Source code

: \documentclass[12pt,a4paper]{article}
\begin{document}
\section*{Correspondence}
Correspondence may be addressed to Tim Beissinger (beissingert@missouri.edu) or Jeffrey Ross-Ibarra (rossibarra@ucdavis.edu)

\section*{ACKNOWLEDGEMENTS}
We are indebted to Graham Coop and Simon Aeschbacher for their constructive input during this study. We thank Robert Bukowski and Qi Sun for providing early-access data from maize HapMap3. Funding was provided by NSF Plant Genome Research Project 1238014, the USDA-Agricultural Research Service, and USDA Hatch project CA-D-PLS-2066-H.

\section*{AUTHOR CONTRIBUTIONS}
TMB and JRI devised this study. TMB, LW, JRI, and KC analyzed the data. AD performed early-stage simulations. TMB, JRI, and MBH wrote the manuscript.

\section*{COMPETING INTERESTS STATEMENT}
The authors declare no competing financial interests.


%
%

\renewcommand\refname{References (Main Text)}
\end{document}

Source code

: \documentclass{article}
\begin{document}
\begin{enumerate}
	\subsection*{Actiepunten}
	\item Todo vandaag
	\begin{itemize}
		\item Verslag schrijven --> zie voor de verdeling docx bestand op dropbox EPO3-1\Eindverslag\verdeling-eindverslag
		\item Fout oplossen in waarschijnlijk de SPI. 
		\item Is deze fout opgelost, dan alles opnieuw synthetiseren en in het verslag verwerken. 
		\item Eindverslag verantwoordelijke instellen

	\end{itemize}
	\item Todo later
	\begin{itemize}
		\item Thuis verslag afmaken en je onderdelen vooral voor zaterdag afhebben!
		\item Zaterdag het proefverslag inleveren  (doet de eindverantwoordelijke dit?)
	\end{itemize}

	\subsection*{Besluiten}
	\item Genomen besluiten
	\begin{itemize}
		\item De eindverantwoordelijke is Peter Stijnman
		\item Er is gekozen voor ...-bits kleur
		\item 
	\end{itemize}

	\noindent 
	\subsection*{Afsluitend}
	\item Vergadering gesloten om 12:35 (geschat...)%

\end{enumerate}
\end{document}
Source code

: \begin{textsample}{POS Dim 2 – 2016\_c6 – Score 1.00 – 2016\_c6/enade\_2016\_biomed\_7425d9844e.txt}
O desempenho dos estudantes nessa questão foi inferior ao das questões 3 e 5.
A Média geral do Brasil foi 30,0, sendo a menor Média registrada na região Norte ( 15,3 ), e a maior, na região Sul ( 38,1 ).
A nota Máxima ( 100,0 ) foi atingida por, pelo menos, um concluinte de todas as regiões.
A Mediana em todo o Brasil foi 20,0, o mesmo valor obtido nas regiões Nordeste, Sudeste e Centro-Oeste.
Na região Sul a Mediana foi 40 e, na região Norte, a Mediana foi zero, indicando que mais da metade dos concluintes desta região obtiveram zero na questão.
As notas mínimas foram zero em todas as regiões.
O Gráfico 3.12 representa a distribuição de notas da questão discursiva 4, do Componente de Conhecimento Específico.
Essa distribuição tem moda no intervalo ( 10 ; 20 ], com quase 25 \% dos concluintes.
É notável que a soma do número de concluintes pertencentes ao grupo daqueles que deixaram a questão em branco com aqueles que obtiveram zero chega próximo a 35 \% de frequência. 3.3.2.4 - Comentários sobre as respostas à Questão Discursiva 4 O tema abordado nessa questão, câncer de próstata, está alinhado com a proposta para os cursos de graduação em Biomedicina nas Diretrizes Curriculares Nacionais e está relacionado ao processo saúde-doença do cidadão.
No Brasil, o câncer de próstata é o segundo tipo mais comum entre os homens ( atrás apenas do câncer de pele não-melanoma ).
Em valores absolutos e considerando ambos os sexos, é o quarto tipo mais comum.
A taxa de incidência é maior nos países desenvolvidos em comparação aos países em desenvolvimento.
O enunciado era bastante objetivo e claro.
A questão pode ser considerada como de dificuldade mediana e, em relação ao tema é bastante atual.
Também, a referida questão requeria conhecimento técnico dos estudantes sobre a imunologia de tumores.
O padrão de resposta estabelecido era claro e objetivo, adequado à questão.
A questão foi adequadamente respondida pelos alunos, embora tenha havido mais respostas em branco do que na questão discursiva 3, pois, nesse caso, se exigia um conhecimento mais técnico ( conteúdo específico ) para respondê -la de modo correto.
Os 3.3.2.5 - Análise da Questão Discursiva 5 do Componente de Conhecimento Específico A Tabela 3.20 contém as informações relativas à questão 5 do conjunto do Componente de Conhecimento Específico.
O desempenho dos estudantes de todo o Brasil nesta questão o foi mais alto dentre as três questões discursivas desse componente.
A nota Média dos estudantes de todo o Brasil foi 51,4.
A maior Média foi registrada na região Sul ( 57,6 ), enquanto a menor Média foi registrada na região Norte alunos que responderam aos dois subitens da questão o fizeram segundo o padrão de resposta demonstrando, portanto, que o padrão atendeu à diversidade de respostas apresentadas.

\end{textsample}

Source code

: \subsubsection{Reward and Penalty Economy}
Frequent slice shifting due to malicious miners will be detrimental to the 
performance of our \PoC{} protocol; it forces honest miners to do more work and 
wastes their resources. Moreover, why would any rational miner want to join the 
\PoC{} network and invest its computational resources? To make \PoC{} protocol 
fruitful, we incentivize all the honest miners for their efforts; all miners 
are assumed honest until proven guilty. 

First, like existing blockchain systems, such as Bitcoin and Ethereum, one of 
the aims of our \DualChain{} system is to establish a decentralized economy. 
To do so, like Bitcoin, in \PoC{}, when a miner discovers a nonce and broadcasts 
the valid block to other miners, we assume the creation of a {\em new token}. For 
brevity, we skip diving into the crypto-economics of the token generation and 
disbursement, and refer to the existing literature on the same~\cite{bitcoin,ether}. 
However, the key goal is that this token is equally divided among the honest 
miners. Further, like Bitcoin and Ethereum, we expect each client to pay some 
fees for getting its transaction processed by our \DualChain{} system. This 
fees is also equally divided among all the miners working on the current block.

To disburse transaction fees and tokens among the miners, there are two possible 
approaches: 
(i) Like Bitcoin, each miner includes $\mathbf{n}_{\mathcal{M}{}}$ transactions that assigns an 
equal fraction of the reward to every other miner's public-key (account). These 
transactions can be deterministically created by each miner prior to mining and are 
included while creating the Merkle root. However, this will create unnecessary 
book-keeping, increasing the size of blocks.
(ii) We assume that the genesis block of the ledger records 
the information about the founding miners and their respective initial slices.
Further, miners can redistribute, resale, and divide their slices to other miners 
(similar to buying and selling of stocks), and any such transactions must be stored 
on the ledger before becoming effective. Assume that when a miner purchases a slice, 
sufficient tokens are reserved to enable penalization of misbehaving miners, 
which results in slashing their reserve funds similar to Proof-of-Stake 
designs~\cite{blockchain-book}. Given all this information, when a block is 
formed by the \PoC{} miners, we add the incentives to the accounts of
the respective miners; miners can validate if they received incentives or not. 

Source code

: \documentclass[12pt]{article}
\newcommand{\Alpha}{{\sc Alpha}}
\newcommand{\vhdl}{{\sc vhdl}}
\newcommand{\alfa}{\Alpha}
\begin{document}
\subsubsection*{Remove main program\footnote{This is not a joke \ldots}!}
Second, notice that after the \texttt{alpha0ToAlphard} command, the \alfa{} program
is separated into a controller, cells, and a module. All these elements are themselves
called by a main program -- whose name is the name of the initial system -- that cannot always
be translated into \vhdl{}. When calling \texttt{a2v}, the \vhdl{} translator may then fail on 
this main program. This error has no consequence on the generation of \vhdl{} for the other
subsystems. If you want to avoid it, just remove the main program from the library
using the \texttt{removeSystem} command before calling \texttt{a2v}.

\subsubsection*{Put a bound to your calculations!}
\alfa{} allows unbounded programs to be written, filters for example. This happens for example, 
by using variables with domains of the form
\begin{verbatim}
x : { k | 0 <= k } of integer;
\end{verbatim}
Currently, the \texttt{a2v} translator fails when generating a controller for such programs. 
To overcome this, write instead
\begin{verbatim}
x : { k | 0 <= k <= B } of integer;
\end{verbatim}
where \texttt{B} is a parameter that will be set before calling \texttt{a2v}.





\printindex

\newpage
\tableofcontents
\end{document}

Exercise directions | Each line from the one holding "for such programs." to the end of the entries is to be written out exactly. Skip every line before it.

Task output |
Currently, the \texttt{a2v} translator fails when generating a controller for such programs. 
To overcome this, write instead
\begin{verbatim}
x : { k | 0 <= k <= B } of integer;
\end{verbatim}
where \texttt{B} is a parameter that will be set before calling \texttt{a2v}.





\printindex

\newpage
\tableofcontents
\end{document}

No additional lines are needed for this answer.